What you are asked to do -
Exactly how many lines below mention "Software"? Answer with that number alone.

--*--

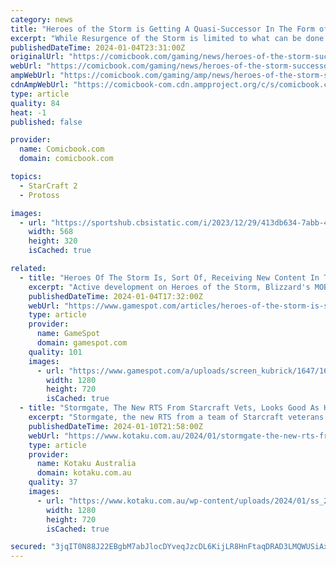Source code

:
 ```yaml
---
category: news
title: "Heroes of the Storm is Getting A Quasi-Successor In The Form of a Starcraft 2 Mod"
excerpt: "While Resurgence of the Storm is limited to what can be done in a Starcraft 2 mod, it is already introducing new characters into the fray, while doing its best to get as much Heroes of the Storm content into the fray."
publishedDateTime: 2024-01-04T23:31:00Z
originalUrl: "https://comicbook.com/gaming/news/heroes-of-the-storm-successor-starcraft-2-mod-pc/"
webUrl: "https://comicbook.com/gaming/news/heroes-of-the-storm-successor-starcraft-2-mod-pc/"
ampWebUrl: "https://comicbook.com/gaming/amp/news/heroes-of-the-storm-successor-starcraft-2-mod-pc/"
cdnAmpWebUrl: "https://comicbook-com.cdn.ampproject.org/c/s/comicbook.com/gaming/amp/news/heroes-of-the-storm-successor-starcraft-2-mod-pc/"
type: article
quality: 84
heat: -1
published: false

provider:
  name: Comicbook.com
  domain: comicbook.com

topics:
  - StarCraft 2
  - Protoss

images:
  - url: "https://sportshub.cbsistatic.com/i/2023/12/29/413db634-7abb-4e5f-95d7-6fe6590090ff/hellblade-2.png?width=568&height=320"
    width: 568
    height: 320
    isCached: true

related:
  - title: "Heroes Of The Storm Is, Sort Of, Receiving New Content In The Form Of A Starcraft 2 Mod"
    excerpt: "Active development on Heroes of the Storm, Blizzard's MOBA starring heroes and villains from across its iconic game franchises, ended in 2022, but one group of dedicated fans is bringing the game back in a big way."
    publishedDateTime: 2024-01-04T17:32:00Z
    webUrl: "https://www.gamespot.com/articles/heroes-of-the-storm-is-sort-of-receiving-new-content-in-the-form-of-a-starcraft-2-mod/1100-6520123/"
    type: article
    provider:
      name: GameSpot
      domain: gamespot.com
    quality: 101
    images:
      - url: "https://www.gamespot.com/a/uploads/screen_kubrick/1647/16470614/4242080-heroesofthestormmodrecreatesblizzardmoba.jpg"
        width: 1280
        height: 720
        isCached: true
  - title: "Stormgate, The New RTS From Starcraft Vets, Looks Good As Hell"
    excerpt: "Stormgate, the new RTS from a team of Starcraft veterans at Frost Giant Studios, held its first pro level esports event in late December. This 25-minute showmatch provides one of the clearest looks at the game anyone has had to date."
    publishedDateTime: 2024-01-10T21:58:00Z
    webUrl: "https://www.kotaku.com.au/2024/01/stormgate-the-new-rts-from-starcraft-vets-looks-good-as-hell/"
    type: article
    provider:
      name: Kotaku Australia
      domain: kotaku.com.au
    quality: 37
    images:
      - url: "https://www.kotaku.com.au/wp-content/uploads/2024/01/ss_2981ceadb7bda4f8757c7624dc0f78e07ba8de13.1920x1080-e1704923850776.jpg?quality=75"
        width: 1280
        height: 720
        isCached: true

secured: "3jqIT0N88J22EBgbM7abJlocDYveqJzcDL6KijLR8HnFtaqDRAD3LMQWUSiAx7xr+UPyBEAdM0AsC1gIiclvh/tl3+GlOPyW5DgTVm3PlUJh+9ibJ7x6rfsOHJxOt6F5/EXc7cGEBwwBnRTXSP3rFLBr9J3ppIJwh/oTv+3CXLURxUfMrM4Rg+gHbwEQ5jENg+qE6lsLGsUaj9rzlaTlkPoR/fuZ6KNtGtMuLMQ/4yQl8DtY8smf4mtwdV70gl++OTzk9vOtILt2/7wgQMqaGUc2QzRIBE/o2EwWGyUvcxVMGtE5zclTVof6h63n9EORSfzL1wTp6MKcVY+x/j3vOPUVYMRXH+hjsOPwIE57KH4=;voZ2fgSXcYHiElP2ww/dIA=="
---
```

--*--

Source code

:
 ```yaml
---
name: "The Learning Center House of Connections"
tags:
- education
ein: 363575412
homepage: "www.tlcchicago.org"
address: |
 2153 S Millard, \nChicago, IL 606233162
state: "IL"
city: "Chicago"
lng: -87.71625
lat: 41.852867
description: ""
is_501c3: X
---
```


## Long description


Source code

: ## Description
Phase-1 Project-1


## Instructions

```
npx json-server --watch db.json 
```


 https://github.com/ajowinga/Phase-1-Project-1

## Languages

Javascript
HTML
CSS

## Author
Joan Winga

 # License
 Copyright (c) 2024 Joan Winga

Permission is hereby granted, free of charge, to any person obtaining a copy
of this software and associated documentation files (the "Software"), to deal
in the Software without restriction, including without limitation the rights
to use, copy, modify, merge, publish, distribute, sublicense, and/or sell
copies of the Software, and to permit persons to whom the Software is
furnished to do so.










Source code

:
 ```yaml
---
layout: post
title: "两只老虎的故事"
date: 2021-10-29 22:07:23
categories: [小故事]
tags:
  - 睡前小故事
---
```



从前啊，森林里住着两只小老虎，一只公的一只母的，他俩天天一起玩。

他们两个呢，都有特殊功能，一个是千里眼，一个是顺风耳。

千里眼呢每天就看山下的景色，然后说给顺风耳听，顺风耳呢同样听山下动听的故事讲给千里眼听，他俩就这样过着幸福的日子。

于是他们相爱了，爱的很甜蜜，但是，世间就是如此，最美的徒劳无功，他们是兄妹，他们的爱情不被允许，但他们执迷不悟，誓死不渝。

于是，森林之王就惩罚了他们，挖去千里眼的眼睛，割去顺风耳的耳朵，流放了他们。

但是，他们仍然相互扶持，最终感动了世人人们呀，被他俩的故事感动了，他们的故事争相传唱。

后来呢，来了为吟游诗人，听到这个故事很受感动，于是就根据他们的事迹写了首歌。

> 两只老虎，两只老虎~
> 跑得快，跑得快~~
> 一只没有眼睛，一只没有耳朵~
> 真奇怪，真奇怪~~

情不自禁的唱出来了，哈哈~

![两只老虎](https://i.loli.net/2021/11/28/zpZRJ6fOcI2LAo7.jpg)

--*--

Response to the exercise -
3